**Work request**
Copy each line of the data below with the word "Frame".

(Provided data Opens)

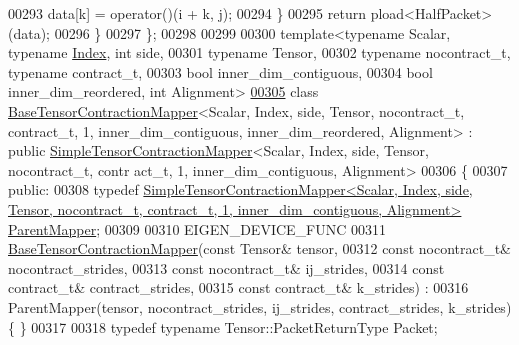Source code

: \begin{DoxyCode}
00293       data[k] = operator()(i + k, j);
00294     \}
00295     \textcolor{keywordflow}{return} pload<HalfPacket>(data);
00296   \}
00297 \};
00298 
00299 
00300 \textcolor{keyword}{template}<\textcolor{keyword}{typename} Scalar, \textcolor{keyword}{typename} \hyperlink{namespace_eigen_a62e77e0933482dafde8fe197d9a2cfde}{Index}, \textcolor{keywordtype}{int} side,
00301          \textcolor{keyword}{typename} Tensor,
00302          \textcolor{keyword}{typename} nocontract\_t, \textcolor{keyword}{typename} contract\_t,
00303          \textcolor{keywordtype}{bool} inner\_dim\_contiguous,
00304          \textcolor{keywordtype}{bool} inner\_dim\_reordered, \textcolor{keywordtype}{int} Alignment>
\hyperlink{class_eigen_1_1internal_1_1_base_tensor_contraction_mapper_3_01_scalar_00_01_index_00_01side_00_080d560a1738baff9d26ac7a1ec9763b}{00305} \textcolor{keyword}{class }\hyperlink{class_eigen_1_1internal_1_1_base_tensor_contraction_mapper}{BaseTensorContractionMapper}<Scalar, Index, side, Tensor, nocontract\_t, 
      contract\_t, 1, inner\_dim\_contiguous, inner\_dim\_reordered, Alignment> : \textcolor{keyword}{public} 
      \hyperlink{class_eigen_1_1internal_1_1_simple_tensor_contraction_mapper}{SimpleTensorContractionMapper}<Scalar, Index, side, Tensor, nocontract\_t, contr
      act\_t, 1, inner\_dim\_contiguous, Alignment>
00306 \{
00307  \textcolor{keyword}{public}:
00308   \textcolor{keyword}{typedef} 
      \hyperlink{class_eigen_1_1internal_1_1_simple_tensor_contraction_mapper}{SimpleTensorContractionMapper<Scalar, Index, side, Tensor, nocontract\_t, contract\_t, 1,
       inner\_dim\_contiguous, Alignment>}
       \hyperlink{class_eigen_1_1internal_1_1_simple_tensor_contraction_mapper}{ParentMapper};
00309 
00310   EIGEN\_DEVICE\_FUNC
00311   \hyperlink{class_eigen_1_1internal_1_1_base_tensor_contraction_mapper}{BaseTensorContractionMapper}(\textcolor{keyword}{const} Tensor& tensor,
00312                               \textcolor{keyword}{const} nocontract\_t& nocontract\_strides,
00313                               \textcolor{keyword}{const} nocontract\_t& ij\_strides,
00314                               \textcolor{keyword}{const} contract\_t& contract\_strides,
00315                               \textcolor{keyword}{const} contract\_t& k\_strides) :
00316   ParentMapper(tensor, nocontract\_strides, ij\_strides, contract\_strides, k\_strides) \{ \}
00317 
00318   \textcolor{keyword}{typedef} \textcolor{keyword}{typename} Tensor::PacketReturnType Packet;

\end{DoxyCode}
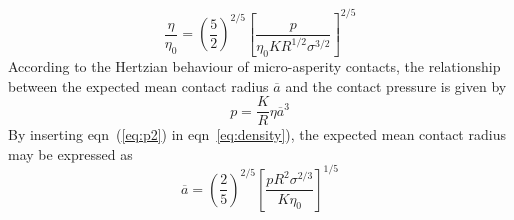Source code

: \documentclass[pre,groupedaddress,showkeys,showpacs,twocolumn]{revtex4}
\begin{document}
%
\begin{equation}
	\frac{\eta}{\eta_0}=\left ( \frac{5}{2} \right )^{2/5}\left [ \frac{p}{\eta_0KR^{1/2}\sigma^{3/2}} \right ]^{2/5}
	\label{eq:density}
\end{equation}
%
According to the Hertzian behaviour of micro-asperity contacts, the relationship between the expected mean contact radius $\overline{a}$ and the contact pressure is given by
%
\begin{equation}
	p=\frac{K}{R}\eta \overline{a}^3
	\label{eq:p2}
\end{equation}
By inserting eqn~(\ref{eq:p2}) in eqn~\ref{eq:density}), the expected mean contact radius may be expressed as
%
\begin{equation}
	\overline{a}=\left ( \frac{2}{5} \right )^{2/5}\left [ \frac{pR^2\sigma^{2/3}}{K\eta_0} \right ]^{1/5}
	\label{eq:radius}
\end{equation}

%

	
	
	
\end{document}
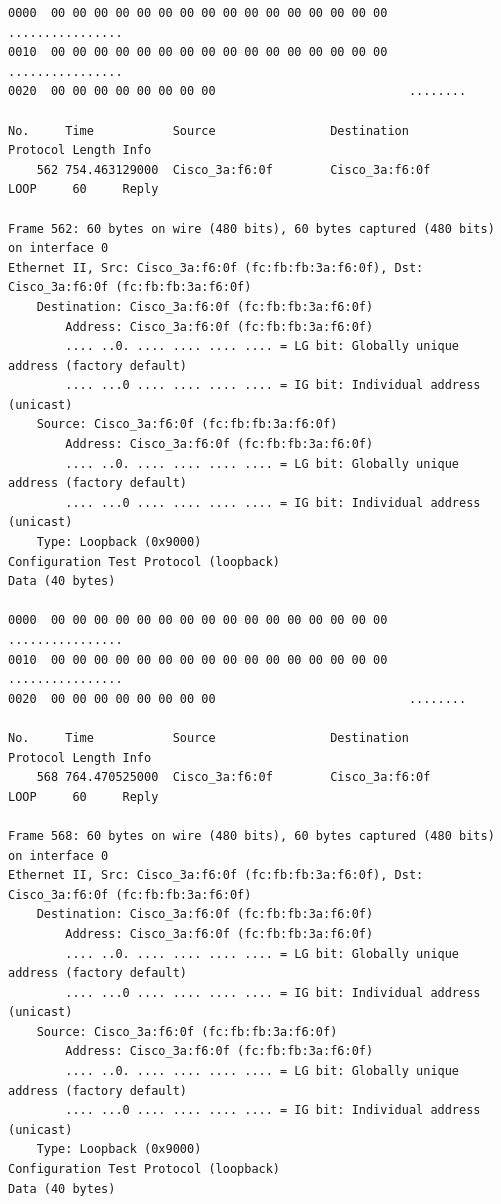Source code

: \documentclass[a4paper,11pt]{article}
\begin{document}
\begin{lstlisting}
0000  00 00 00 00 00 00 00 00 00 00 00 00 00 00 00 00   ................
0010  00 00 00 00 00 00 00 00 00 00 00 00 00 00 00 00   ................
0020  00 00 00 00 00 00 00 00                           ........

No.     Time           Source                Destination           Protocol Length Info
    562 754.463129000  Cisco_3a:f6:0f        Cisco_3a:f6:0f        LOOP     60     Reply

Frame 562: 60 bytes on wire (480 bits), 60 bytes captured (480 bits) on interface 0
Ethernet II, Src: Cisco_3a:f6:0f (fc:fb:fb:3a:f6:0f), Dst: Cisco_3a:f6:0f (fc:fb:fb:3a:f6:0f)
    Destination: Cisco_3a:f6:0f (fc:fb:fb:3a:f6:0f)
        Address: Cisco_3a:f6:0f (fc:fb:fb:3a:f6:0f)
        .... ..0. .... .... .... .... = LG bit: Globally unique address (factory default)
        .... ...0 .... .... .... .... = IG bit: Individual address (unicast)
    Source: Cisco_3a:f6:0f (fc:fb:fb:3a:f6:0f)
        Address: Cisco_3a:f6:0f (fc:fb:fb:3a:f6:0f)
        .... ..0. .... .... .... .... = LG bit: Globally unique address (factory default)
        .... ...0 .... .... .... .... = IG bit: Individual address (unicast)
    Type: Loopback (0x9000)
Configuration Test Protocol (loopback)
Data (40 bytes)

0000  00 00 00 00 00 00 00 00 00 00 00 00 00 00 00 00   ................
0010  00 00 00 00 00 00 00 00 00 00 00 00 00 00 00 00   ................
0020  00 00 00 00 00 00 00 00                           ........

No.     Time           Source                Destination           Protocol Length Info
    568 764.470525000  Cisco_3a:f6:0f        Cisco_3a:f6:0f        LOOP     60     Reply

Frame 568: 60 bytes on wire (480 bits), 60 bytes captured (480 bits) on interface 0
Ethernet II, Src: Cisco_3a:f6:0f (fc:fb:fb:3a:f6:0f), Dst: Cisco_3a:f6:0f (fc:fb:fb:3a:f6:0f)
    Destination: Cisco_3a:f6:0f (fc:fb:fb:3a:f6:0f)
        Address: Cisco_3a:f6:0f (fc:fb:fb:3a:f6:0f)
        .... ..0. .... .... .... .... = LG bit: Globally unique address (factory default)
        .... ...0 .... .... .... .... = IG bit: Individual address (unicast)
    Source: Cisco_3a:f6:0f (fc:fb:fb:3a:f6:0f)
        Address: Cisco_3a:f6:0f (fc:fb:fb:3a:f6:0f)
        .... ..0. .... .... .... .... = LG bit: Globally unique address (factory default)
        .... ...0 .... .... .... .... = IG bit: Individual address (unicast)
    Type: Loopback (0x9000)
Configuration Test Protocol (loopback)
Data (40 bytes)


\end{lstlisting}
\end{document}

(Provided data Closes)

**Written answer**
Frame 562: 60 bytes on wire (480 bits), 60 bytes captured (480 bits) on interface 0
Frame 568: 60 bytes on wire (480 bits), 60 bytes captured (480 bits) on interface 0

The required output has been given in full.